Índia, Paquistão e Irã - três países de complicadas relações e altos investimentos nucleares - planejam um gasoduto para tornar a região energeticamente independente. Estados Unidos se mostram contra o projeto. Enquanto isso, americanos tentam dissuadir indianos de cooperarem com o Irã em projetos nucleares.
Telecoms
"It is now no longer a question of whether VOIP will wipe out traditional telephony, but a question of how quickly it will do so. People in the industry are already talking about the day, perhaps only five years away, when telephony will be a free service offered as part of a bundle of services as an incentive to buy other things such as broadband access or pay-TV services. VOIP, in short, is completely reshaping the telecoms landscape. And that is why so many people have been making such a fuss over Skype--a small company, yes, but one that symbolises a massive shift for a trillion-dollar industry." (Economist, 17 de setembro)

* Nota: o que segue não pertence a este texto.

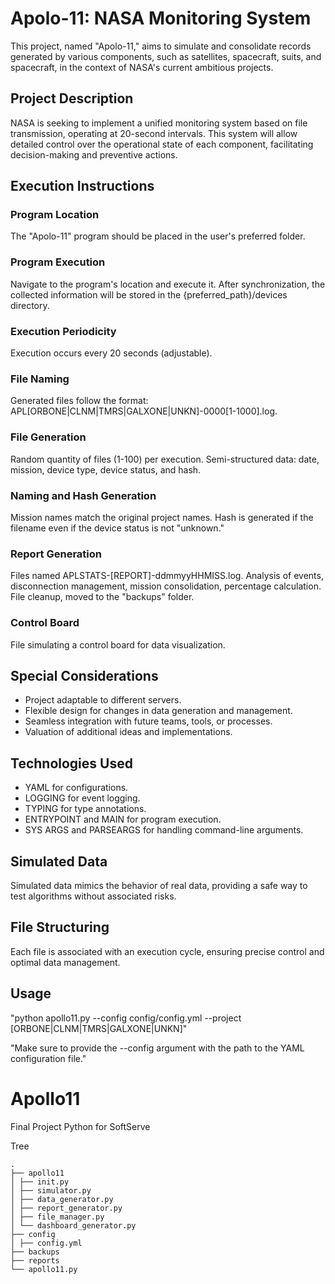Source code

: # Apolo-11: NASA Monitoring System

This project, named "Apolo-11," aims to simulate and consolidate records generated by various components, such as satellites, spacecraft, suits, and spacecraft, in the context of NASA's current ambitious projects.

## Project Description

NASA is seeking to implement a unified monitoring system based on file transmission, operating at 20-second intervals. This system will allow detailed control over the operational state of each component, facilitating decision-making and preventive actions.

## Execution Instructions

### Program Location

The "Apolo-11" program should be placed in the user's preferred folder.

### Program Execution

Navigate to the program's location and execute it. After synchronization, the collected information will be stored in the {preferred_path}/devices directory.

### Execution Periodicity

Execution occurs every 20 seconds (adjustable).

### File Naming

Generated files follow the format: APL[ORBONE|CLNM|TMRS|GALXONE|UNKN]-0000[1-1000].log.

### File Generation

Random quantity of files (1-100) per execution. Semi-structured data: date, mission, device type, device status, and hash.

### Naming and Hash Generation

Mission names match the original project names. Hash is generated if the filename even if the device status is not "unknown."

### Report Generation

Files named APLSTATS-[REPORT]-ddmmyyHHMISS.log. Analysis of events, disconnection management, mission consolidation, percentage calculation. File cleanup, moved to the "backups" folder.

### Control Board

File simulating a control board for data visualization.

## Special Considerations

- Project adaptable to different servers.
- Flexible design for changes in data generation and management.
- Seamless integration with future teams, tools, or processes.
- Valuation of additional ideas and implementations.

## Technologies Used

- YAML for configurations.
- LOGGING for event logging.
- TYPING for type annotations.
- ENTRYPOINT and MAIN for program execution.
- SYS ARGS and PARSEARGS for handling command-line arguments.

## Simulated Data

Simulated data mimics the behavior of real data, providing a safe way to test algorithms without associated risks.

## File Structuring

Each file is associated with an execution cycle, ensuring precise control and optimal data management.

## Usage 

"python apollo11.py --config config/config.yml --project [ORBONE|CLNM|TMRS|GALXONE|UNKN]"

"Make sure to provide the --config argument with the path to the YAML configuration file."



# Apollo11
Final Project Python for SoftServe

Tree
```
.
├── apollo11
│ ├── init.py
│ ├── simulator.py
│ ├── data_generator.py
│ ├── report_generator.py
│ ├── file_manager.py
│ └── dashboard_generator.py
├── config
│ ├── config.yml
├── backups
├── reports
└── apollo11.py
```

O Economist diz que o Skype e a tecnologia VOIP (Voice Over Internet Protocol) vão acabar com a telefonia de longa distância. O indicativo disso é que o eBay pagou U$ 2,6 bilhões pela aquisição da Skype, uma empresa com lucros de apenas U$ 60 milhões.
Japão
Um bom resumo da economia interna japonesa no Economist (17 de setembro):
"Beginning in the 1970s, high spending on public works turned politics into a pork-barrel affair. In the 1990s, when the economy stumbled, the chosen solution was a great burst of Keynesian public spending, which prevented a slump but also gave a big boost to a corrupt and cartelised construction industry, poured concrete over much of the country's natural beauty and kept the political pork-barrel brimming over. In 1998, as fears grew about the national debt, that spending began to be slashed. The question was how far to go. Mr Koizumi's rise to power, in 2001, reflected the views of those who thought it should go further: that the era of pork-barrel politics was over; that the state institutions that facilitated it must be reformed or privatised; and that the public sector had to be trimmed and revamped in preparation for the inevitable increases in health-care and pensions costs resulting from the shrinking and ageing of Japan's population."

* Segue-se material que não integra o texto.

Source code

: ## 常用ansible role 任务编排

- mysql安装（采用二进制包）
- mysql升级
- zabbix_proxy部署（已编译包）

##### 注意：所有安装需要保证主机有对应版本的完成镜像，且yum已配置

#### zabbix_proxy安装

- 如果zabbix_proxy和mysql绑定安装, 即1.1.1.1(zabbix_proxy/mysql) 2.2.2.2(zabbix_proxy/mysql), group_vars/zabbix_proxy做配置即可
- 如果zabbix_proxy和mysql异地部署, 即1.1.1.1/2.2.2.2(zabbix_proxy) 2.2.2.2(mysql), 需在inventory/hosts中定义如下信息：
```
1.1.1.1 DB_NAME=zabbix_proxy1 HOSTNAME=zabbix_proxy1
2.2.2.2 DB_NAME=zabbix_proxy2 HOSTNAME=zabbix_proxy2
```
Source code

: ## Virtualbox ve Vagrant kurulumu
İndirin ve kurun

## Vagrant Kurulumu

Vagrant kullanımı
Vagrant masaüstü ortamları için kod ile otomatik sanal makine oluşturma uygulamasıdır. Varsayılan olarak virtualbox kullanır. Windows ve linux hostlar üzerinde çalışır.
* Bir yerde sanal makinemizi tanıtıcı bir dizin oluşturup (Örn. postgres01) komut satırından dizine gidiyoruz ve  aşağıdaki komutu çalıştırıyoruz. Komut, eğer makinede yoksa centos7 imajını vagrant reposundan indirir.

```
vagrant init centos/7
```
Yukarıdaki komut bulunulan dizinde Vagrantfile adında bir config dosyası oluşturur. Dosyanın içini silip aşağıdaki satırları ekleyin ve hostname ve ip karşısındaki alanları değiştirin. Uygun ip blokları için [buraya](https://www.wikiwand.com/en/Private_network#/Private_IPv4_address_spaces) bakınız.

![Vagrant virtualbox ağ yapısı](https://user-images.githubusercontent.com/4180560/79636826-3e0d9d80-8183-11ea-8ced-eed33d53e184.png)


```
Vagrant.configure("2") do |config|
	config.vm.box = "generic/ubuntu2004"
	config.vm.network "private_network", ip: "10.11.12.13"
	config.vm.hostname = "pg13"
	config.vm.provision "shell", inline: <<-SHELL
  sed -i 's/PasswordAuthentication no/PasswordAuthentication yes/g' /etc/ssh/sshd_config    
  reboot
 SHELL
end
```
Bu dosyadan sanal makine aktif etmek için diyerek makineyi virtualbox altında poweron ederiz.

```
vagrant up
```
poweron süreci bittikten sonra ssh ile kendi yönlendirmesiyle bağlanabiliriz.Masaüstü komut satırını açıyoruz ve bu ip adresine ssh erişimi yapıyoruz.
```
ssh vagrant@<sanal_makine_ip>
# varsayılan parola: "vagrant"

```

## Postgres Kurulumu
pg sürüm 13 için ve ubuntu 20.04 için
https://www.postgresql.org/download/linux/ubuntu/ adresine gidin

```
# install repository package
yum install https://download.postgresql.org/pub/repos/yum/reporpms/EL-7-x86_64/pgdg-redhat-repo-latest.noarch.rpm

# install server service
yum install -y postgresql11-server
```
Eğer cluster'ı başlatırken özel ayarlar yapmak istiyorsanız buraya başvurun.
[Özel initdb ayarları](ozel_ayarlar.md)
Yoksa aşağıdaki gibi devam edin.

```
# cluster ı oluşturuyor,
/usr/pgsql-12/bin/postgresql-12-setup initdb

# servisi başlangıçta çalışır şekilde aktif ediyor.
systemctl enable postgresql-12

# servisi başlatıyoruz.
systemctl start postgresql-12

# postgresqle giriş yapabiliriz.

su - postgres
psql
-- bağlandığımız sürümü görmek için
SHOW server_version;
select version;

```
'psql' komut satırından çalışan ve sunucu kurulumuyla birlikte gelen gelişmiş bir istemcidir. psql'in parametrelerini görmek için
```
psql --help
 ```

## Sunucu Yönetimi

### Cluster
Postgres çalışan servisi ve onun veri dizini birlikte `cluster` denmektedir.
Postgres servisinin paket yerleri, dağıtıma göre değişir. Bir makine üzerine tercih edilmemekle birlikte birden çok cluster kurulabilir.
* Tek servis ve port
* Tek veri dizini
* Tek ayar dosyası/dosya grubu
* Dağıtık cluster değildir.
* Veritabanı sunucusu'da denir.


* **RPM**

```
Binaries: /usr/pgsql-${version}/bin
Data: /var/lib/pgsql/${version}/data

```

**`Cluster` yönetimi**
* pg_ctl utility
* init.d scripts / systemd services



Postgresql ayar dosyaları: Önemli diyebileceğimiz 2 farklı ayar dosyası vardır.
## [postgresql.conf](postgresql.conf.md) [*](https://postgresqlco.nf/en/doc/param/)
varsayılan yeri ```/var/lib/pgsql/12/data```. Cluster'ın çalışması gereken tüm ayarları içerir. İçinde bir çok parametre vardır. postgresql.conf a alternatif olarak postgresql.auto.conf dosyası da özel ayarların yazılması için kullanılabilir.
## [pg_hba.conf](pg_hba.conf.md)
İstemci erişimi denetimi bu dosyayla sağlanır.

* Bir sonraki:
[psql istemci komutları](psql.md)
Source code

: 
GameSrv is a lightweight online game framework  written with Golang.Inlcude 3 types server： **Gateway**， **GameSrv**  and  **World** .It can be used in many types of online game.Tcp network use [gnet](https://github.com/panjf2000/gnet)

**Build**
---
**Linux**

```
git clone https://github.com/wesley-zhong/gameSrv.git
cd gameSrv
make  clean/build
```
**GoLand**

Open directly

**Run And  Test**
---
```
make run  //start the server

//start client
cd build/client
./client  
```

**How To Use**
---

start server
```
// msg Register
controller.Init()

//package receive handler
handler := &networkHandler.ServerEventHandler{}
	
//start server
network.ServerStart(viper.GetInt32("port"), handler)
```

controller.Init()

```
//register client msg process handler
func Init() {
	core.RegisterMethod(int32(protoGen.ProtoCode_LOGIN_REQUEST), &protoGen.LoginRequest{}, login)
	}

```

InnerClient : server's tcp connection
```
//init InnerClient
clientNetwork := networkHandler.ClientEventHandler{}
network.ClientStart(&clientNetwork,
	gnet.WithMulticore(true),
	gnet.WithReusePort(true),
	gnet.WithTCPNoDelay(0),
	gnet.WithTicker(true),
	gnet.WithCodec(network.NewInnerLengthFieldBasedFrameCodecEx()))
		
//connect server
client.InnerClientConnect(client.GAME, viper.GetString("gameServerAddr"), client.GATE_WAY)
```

O ministro Junichiro Koizumi, do secular Partido Liberal Democrata, foi reeleito com um impressionante blefe político. Na última década, o Japão vem se afastando de políticas keynesianas, usadas para diminuir o impacto da estagnação econômica, que já dura 15 anos. A tarefa de Koizumi, segundo o Economist, é continuar o programa de cortes governamentais (o gasto público japonês é maior que o americano, mas menor do que o Europeu) e de privatizações, para dar estabilidade ao mercado privado. Saúde e pensões são os alvos de Koizumi.